Note: the US Census treats Hispanic/Latino as an ethnic category. This table excludes Latinos from the racial categories and assigns them to a separate category. Hispanics/Latinos can be of any race.

As of the census of 2000, there were 131,664 people, 48,441 households, and 32,891 families residing in the county. The population density was 210 people per square mile (81/km2). There were 53,304 housing units at an average density of 85 per square mile (33/km2). The racial makeup of the county was 78.76% White, 10.23% Black or African American, 0.89% Native American, 1.84% Asian, 0.09% Pacific Islander, 5.51% from other races, and 2.68% from two or more races. 12.23% of the population were Hispanic or Latino of any race.

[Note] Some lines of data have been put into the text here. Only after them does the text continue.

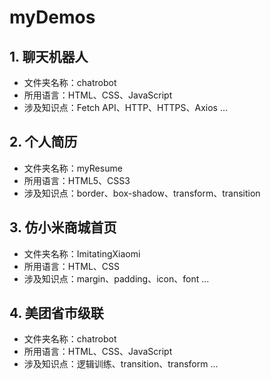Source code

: # myDemos

## 1. 聊天机器人

- 文件夹名称：chatrobot
- 所用语言：HTML、CSS、JavaScript
- 涉及知识点：Fetch API、HTTP、HTTPS、Axios ...

## 2. 个人简历

- 文件夹名称：myResume
- 所用语言：HTML5、CSS3
- 涉及知识点：border、box-shadow、transform、transition

## 3. 仿小米商城首页

- 文件夹名称：ImitatingXiaomi
- 所用语言：HTML、CSS
- 涉及知识点：margin、padding、icon、font ...

## 4. 美团省市级联

- 文件夹名称：chatrobot
- 所用语言：HTML、CSS、JavaScript
- 涉及知识点：逻辑训练、transition、transform ...



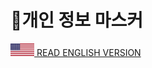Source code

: # 👮개인 정보 마스커
<a href="./README_eng.md"><img src="./img/flags/us.png" height="20px"></img> READ ENGLISH VERSION</a>
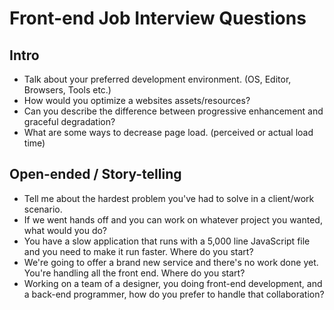 Front-end Job Interview Questions
===================

## Intro
* Talk about your preferred development environment. (OS, Editor, Browsers, Tools etc.)
* How would you optimize a websites assets/resources?
* Can you describe the difference between progressive enhancement and graceful degradation?
* What are some ways to decrease page load. (perceived or actual load time)

## Open-ended / Story-telling
* Tell me about the hardest problem you've had to solve in a client/work scenario.
* If we went hands off and you can work on whatever project you wanted, what would you do?
* You have a slow application that runs with a 5,000 line JavaScript file and you need to make it run faster. Where do you start?
* We're going to offer a brand new service and there's no work done yet. You're handling all the front end. Where do you start?
* Working on a team of a designer, you doing front-end development, and a back-end programmer, how do you prefer to handle that collaboration?
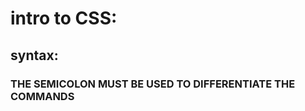 # intro to CSS:
## syntax:
### THE SEMICOLON MUST BE USED TO DIFFERENTIATE THE COMMANDS
<style> this is the opening tag for styling in html

body {
  background-color: orange;
} this is used to colour the whole body curly brackets ({}) must be used after inputting body for example



h1 {
  color: yellow;
  text-align: center;
} h1 is used to show that heading is being styled, colour indicates what colour and the text-align determines how the text is aligned 

p {
  font-family: veranda;
  font-size: 20px;
} P can be used aswell do determine that the paragraph is being styled, font-family determines what font , font-size determines the size of the font

In CSS, a color can be specified using hue, saturation, and lightness (HSL) in the form:

hsl(hue, saturation, lightness)

Hue is a degree on the color wheel from 0 to 360. 0 is red, 120 is green, and 240 is blue.

Saturation is a percentage value. 0% means a shade of gray, and 100% is the full color.

Lightness is also a percentage. 0% is black, 50% is neither light or dark, 100% is white

(BACKROUNDS ONLYY) With CSS, a color is most often specified by:

a valid color name - like "red"
a HEX value - like "#ff0000"
an RGB value - like "rgb(255,0,0)"
The opacity property specifies the opacity/transparency of an element. It can take a value from 0.0 - 1.0. The lower value, the more transparent:
eg.
h1 {
  background-color: green;
  opacity: 0.3;
} would  make it green but quite transparent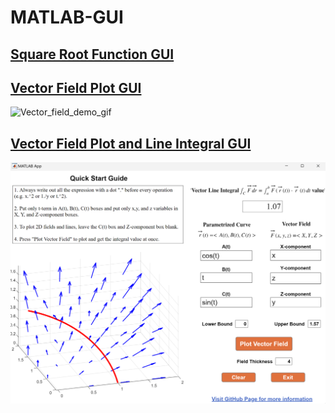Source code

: # MATLAB-GUI

## [Square Root Function GUI](./square_root_function/)

## [Vector Field Plot GUI](./vector_field_plot/)

![Vector_field_demo_gif](https://github.com/Ai4Math/MATLAB-GUI/assets/114793725/1a664f2f-7337-4585-86d0-f0de98aaad34)

## [Vector Field Plot and Line Integral GUI](./line_integral/)

<img src="line_integral/demo/vector_field_line_integral_3d.png" width="800"/>
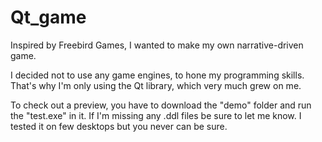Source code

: # Qt_game

Inspired by Freebird Games, I wanted to make my own narrative-driven game.

I decided not to use any game engines, to hone my programming skills. That's why I'm only using the Qt library, which very much grew on me.

To check out a preview, you have to download the "demo" folder and run the "test.exe" in it. If I'm missing any .ddl files be sure to let me know. I tested it on few desktops but you never can be sure.
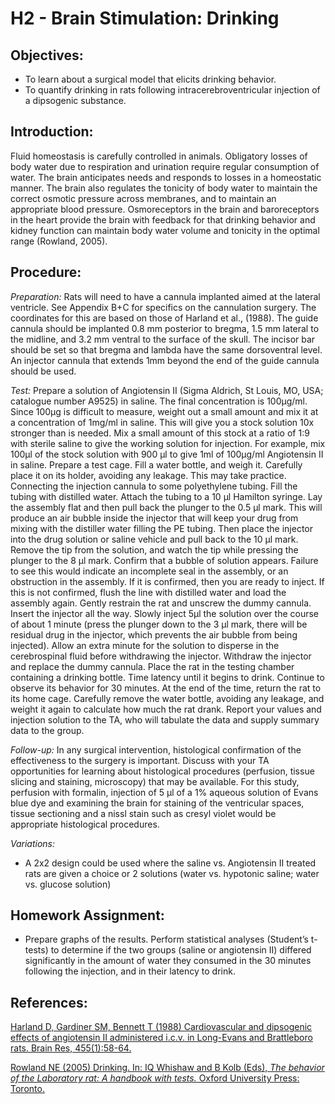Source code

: # H2 - Brain Stimulation: Drinking

## Objectives:

* To learn about a surgical model that elicits drinking behavior.
* To quantify drinking in rats following intracerebroventricular injection of a dipsogenic substance.

## Introduction:

Fluid homeostasis is carefully controlled in animals. Obligatory losses of body water due to respiration and urination require regular consumption of water. The brain anticipates needs and responds to losses in a homeostatic manner. The brain also regulates the tonicity of body water to maintain the correct osmotic pressure across membranes, and to maintain an appropriate blood pressure. Osmoreceptors in the brain and baroreceptors in the heart provide the brain with feedback for that drinking behavior and kidney function can maintain body water volume and tonicity in the optimal range \(Rowland, 2005\).

## Procedure:

_Preparation:_ Rats will need to have a cannula implanted aimed at the lateral ventricle. See Appendix B+C for specifics on the cannulation surgery. The coordinates for this are based on those of Harland et al., \(1988\). The guide cannula should be implanted 0.8 mm posterior to bregma, 1.5 mm lateral to the midline, and 3.2 mm ventral to the surface of the skull. The incisor bar should be set so that bregma and lambda have the same dorsoventral level. An injector cannula that extends 1mm beyond the end of the guide cannula should be used.

_Test:_ Prepare a solution of Angiotensin II \(Sigma Aldrich, St Louis, MO, USA; catalogue number A9525\) in saline. The final concentration is 100µg/ml. Since 100µg is difficult to measure, weight out a small amount and mix it at a concentration of 1mg/ml in saline. This will give you a stock solution 10x stronger than is needed. Mix a small amount of this stock at a ratio of 1:9 with sterile saline to give the working solution for injection. For example, mix 100µl of the stock solution with 900 µl to give 1ml of 100µg/ml Angiotensin II in saline. Prepare a test cage. Fill a water bottle, and weigh it. Carefully place it on its holder, avoiding any leakage. This may take practice. Connecting the injection cannula to some polyethylene tubing. Fill the tubing with distilled water. Attach the tubing to a 10 µl Hamilton syringe. Lay the assembly flat and then pull back the plunger to the 0.5 µl mark. This will produce an air bubble inside the injector that will keep your drug from mixing with the distiller water filling the PE tubing. Then place the injector into the drug solution or saline vehicle and pull back to the 10 µl mark. Remove the tip from the solution, and watch the tip while pressing the plunger to the 8 µl mark. Confirm that a bubble of solution appears. Failure to see this would indicate an incomplete seal in the assembly, or an obstruction in the assembly. If it is confirmed, then you are ready to inject. If this is not confirmed, flush the line with distilled water and load the assembly again. Gently restrain the rat and unscrew the dummy cannula. Insert the injector all the way. Slowly inject 5µl the solution over the course of about 1 minute \(press the plunger down to the 3 µl mark, there will be residual drug in the injector, which prevents the air bubble from being injected\). Allow an extra minute for the solution to disperse in the cerebrospinal fluid before withdrawing the injector. Withdraw the injector and replace the dummy cannula. Place the rat in the testing chamber containing a drinking bottle. Time latency until it begins to drink. Continue to observe its behavior for 30 minutes. At the end of the time, return the rat to its home cage. Carefully remove the water bottle, avoiding any leakage, and weight it again to calculate how much the rat drank. Report your values and injection solution to the TA, who will tabulate the data and supply summary data to the group.

_Follow-up:_ In any surgical intervention, histological confirmation of the effectiveness to the surgery is important. Discuss with your TA opportunities for learning about histological procedures \(perfusion, tissue slicing and staining, microscopy\) that may be available. For this study, perfusion with formalin, injection of 5 µl of a 1% aqueous solution of Evans blue dye and examining the brain for staining of the ventricular spaces, tissue sectioning and a nissl stain such as cresyl violet would be appropriate histological procedures.

_Variations:_

* A 2x2 design could be used where the saline vs. Angiotensin II treated rats are given a choice or 2 solutions \(water vs. hypotonic saline; water vs. glucose solution\)

## Homework Assignment:

* Prepare graphs of the results.  Perform statistical analyses \(Student’s t-tests\) to determine if the two groups \(saline or angiotensin II\) differed significantly in the amount of water they consumed in the 30 minutes following the injection, and in their latency to drink.

## References:

[Harland D, Gardiner SM, Bennett T (1988) Cardiovascular and dipsogenic effects of angiotensin II administered i.c.v. in Long-Evans and Brattleboro rats. Brain Res, 455(1):58-64.](https://www.ncbi.nlm.nih.gov/pubmed/3416193)

[Rowland NE (2005) Drinking. In: IQ Whishaw and B Kolb (Eds), *The behavior of the Laboratory rat: A handbook with tests.* Oxford University Press: Toronto.](http://www.sociallearning.info/storage/pdf/lab%20rat%20handbook%20-%20social%20learning.pdf)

There were 48,441 households, out of which 33.60% had children under the age of 18 living with them, 52.30% were married couples living together, 11.90% had a female householder with no husband present, and 32.10% were non-families. In 2000, there were 1,869 unmarried partner households: 1,677 heterosexual, 94 same-sex male, and 98 same-sex female.

27.20% of all households were made up of individuals, and 10.60% had someone living alone who was 65 years of age or older. The average household size was 2.49 and the average family size was 3.04.

In the county, the population was spread out, with 25.20% under the age of 18, 13.70% from 18 to 24, 29.00% from 25 to 44, 19.50% from 45 to 64, and 12.70% who were 65 years of age or older. The median age was 33 years. For every 100 females, there were 103.80 males. For every 100 females age 18 and over, there were 103.40 males.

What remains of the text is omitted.